## EXERCISE INSTRUCTIONS
Where a line in the listing contains the string "input", copy that line out.

## THE DATA

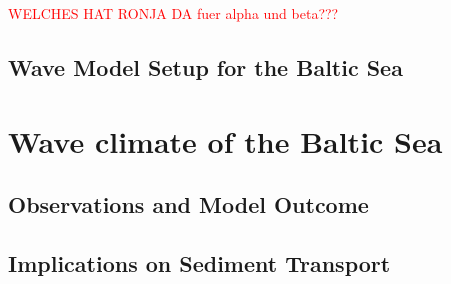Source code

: \textcolor{red}{WELCHES HAT RONJA DA fuer alpha und beta???}

\subsection{Wave Model Setup for the Baltic Sea}

\section{Wave climate of the Baltic Sea}

\subsection{Observations and Model Outcome}

\subsection{Implications on Sediment Transport}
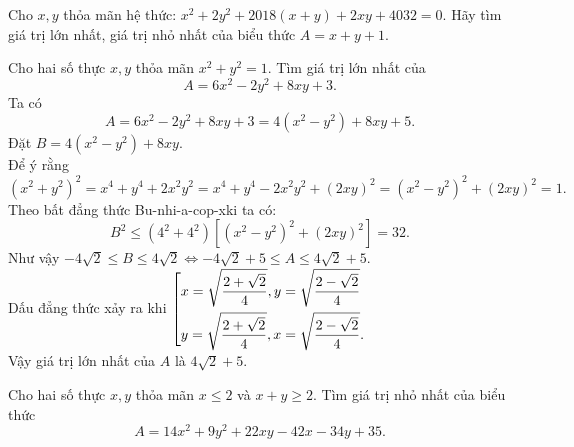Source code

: \begin{bt}%
	Cho $x,y$ thỏa mãn hệ thức: $x^2+2y^2+2018(x+y)+2xy+4032=0$. Hãy tìm giá trị lớn nhất, giá trị nhỏ nhất của biểu thức $A=x+y+1$.
\end{bt}

\begin{bt}%
	Cho hai số thực $x,y$ thỏa mãn $x^2+y^2=1$.
	Tìm giá trị lớn nhất của $$A=6x^2-2y^2+8xy+3.$$
	\loigiai
	{
		Ta có $$A=6x^2-2y^2+8xy+3=4(x^2-y^2)+8xy+5.$$
		Đặt $B=4(x^2-y^2)+8xy$.\\
		Để ý rằng $(x^2+y^2)^2=x^4+y^4+2x^2y^2=x^4+y^4-2x^2y^2+(2xy)^2=(x^2-y^2)^2+(2xy)^2=1.$\\
		Theo bất đẳng thức Bu-nhi-a-cop-xki ta có:
		$$B^2 \le (4^2+4^2)[(x^2-y^2)^2+(2xy)^2]=32.$$
		Như vậy $-4\sqrt{2} \le B \le 4\sqrt{2} \Leftrightarrow -4\sqrt{2}+5 \le A \le 4\sqrt{2} +5 $.\\
		Dấu đẳng thức xảy ra khi $\left[\begin{aligned}&x=\sqrt{\dfrac{2+\sqrt{2}}{4}}, y=\sqrt{\dfrac{2-\sqrt{2}}{4}}\\&y=\sqrt{\dfrac{2+\sqrt{2}}{4}}, x=\sqrt{\dfrac{2-\sqrt{2}}{4}}.\end{aligned}\right. $ \\
		Vậy giá trị lớn nhất của $A$ là $4\sqrt{2}+5.$
	}
\end{bt}

\begin{bt}%
	Cho hai số thực $x,y$ thỏa mãn $x\le 2$ và $x+y\ge 2$. Tìm giá trị nhỏ nhất của biểu thức
	$$A=14x^2+9y^2+22xy-42x-34y+35.$$
\end{bt}


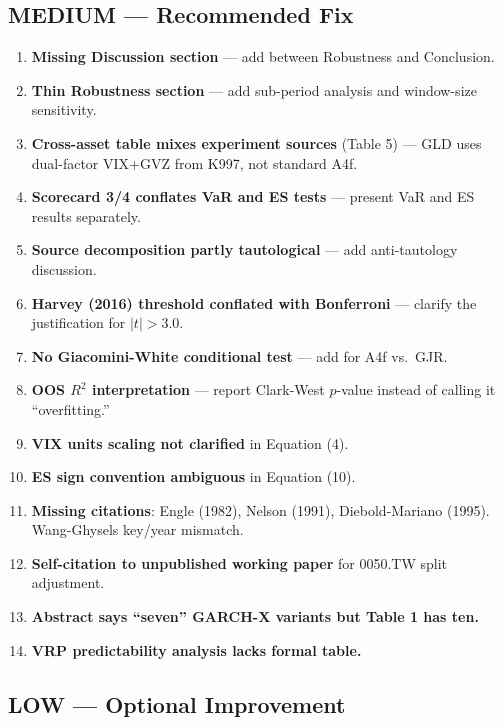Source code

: \documentclass[12pt,a4paper]{article}
\begin{document}
\subsection*{\textcolor{warncolor}{MEDIUM --- Recommended Fix}}

\begin{enumerate}[label=M\arabic*.]
\item \textbf{Missing Discussion section} --- add between Robustness and Conclusion.
\item \textbf{Thin Robustness section} --- add sub-period analysis and window-size sensitivity.
\item \textbf{Cross-asset table mixes experiment sources} (Table 5) --- GLD uses dual-factor VIX+GVZ from K997, not standard A4f.
\item \textbf{Scorecard 3/4 conflates VaR and ES tests} --- present VaR and ES results separately.
\item \textbf{Source decomposition partly tautological} --- add anti-tautology discussion.
\item \textbf{Harvey (2016) threshold conflated with Bonferroni} --- clarify the justification for $|t| > 3.0$.
\item \textbf{No Giacomini-White conditional test} --- add for A4f vs.\ GJR.
\item \textbf{OOS $R^2$ interpretation} --- report Clark-West $p$-value instead of calling it ``overfitting.''
\item \textbf{VIX units scaling not clarified} in Equation (4).
\item \textbf{ES sign convention ambiguous} in Equation (10).
\item \textbf{Missing citations}: Engle (1982), Nelson (1991), Diebold-Mariano (1995). Wang-Ghysels key/year mismatch.
\item \textbf{Self-citation to unpublished working paper} for 0050.TW split adjustment.
\item \textbf{Abstract says ``seven'' GARCH-X variants but Table 1 has ten.}
\item \textbf{VRP predictability analysis lacks formal table.}
\end{enumerate}

\subsection*{LOW --- Optional Improvement}
\end{document}
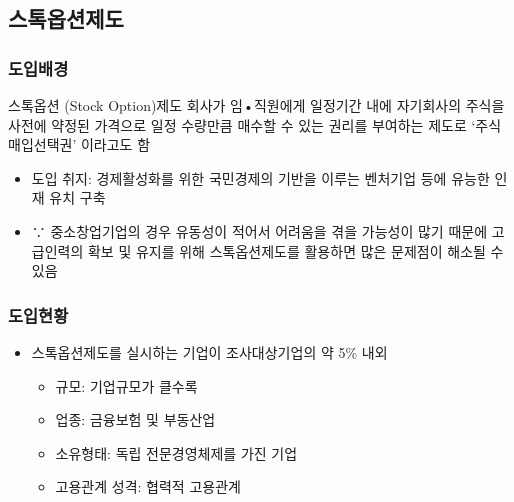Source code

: \documentclass[aspectratio=169,xcolor=dvipsnames,handout]{beamer}
\begin{document}
\subsection{스톡옵션제도}%

\begin{frame}[allowframebreaks]
    \frametitle{도입배경}
    \begin{block}{스톡옵션 (Stock Option)제도} 
        회사가 임•직원에게 일정기간 내에 자기회사의 주식을 사전에 약정된 가격으로 일정 수량만큼 매수할 수 있는 권리를 부여하는 제도로 `주식매입선택권' 이라고도 함
    \end{block}
    \begin{itemize}[<+->]
        \item 도입 취지: 경제활성화를 위한 국민경제의 기반을 이루는 벤처기업 등에 유능한 인재 유치 구축
        \item ∵ 중소창업기업의 경우 유동성이 적어서 어려움을 겪을 가능성이 많기 때문에 고급인력의 확보 및 유지를 위해 스톡옵션제도를 활용하면 많은 문제점이 해소될 수 있음
    \end{itemize}
\end{frame}

\begin{frame}[allowframebreaks]
    \frametitle{도입현황}
    \begin{itemize}[<+->]
        \item 스톡옵션제도를 실시하는 기업이 조사대상기업의 약 5\% 내외
        \begin{itemize}[<+->]
            \item 규모: 기업규모가 클수록
            \item 업종: 금융보험 및 부동산업
            \item 소유형태: 독립 전문경영체제를 가진 기업
            \item 고용관계 성격: 협력적 고용관계
        \end{itemize}
    \end{itemize}
\end{frame}



\end{document}
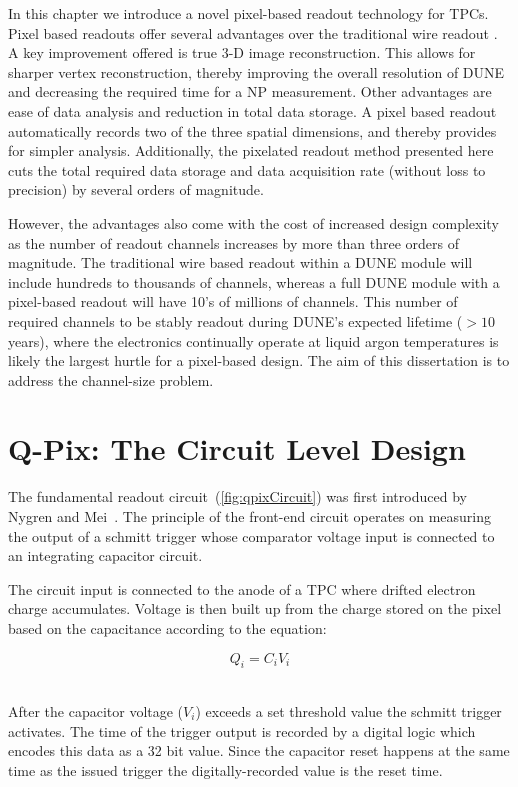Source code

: In this chapter we introduce a novel pixel-based readout technology for TPCs.
Pixel based readouts offer several advantages over the traditional wire readout \citep{lartpc_recon_problems_joshi_2015}.
A key improvement offered is true 3-D image reconstruction.
This allows for sharper vertex reconstruction, thereby improving the overall resolution of DUNE and decreasing the required time for a NP measurement.
Other advantages are ease of data analysis and reduction in total data storage.
A pixel based readout automatically records two of the three spatial dimensions, and thereby provides for simpler analysis.
Additionally, the pixelated readout method presented here cuts the total required data storage and data acquisition rate (without loss to precision) by several orders of magnitude.

However, the advantages also come with the cost of increased design complexity as the number of readout channels increases by more than three orders of magnitude. 
The traditional wire based readout within a DUNE module will include hundreds to thousands of channels, whereas a full DUNE module with a pixel-based readout will have 10's of millions of channels.
This number of required channels to be stably readout during DUNE's expected lifetime ($> 10$ years), where the electronics continually operate at liquid argon temperatures is likely the largest hurtle for a pixel-based design.
The aim of this dissertation is to address the channel-size problem.

\section{Q-Pix: The Circuit Level Design}

The fundamental readout circuit~(\ref{fig:qpixCircuit}) was first introduced by Nygren and Mei~\citep{qpix:nygren:mei}.
The principle of the front-end circuit operates on measuring the output of a schmitt trigger whose comparator voltage input is connected to an integrating capacitor circuit.

The circuit input is connected to the anode of a TPC where drifted electron charge accumulates.
Voltage is then built up from the charge stored on the pixel based on the capacitance according to the equation:

\begin{equation}
Q_{i} = C_{i}V_{i}
\end{equation}
~\label{eq:capacitor}

After the capacitor voltage ($V_{i}$) exceeds a set threshold value the schmitt trigger activates.
The time of the trigger output is recorded by a digital logic which encodes this data as a 32 bit value.
Since the capacitor reset happens at the same time as the issued trigger the digitally-recorded value is the reset time.

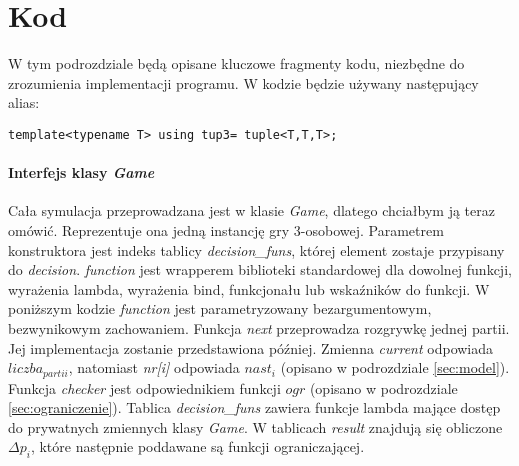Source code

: \section{Kod}
\label{sec::kod}
W tym podrozdziale będą opisane kluczowe fragmenty kodu, niezbędne do zrozumienia implementacji programu. W kodzie będzie używany następujący alias:
\begin{lstlisting}
template<typename T> using tup3= tuple<T,T,T>;
\end{lstlisting}

\paragraph{Interfejs klasy \textit{Game}}
Cała symulacja przeprowadzana jest w klasie \textit{Game}, dlatego chciałbym ją teraz omówić. Reprezentuje ona jedną instancję gry 3-osobowej. Parametrem konstruktora jest indeks tablicy \textit{decision\_funs}, której element zostaje przypisany do \textit{decision}. \textit{function} jest wrapperem biblioteki standardowej dla dowolnej funkcji, wyrażenia lambda, wyrażenia bind, funkcjonału lub wskaźników do funkcji. W poniższym kodzie \textit{function} jest parametryzowany bezargumentowym, bezwynikowym zachowaniem. Funkcja \textit{next} przeprowadza rozgrywkę jednej partii. Jej implementacja zostanie przedstawiona później. Zmienna \textit{current} odpowiada $liczba_{partii}$, natomiast \textit{nr[i]} odpowiada $nast_i$ (opisano w podrozdziale \ref{sec:model}). Funkcja \textit{checker} jest odpowiednikiem funkcji $ogr$ (opisano w podrozdziale \ref{sec:ograniczenie}). Tablica \textit{decision\_funs} zawiera funkcje lambda mające dostęp do prywatnych zmiennych klasy \textit{Game}. W tablicach \textit{result} znajdują się obliczone $\Delta p_i$, które następnie poddawane są funkcji ograniczającej. 

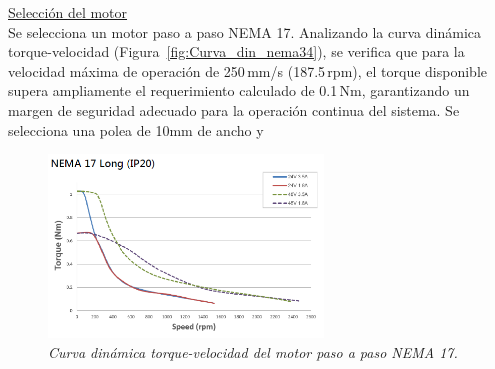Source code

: \underline{Selección del motor} \\
Se selecciona un motor paso a paso NEMA 17. Analizando la curva dinámica torque-velocidad (Figura~\ref{fig:Curva_din_nema34}), se verifica que para la velocidad máxima de operación de 250\,mm/s (187.5\,rpm), el torque disponible supera ampliamente el requerimiento calculado de 0.1\,Nm, garantizando un margen de seguridad adecuado para la operación continua del sistema.
Se selecciona una polea de 10mm de ancho y 
\begin{figure}[H]
    \centering
    \includegraphics[width=0.65\textwidth]{img/Nema17.png}
    \caption{\textit{Curva dinámica torque-velocidad del motor paso a paso NEMA 17.}}
    \label{fig:Curva_din_nema17}
\end{figure}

## SOLUTION TO THIS PROBLEM
The principle of the front-end circuit operates on measuring the output of a schmitt trigger whose comparator voltage input is connected to an integrating capacitor circuit.
The circuit input is connected to the anode of a TPC where drifted electron charge accumulates.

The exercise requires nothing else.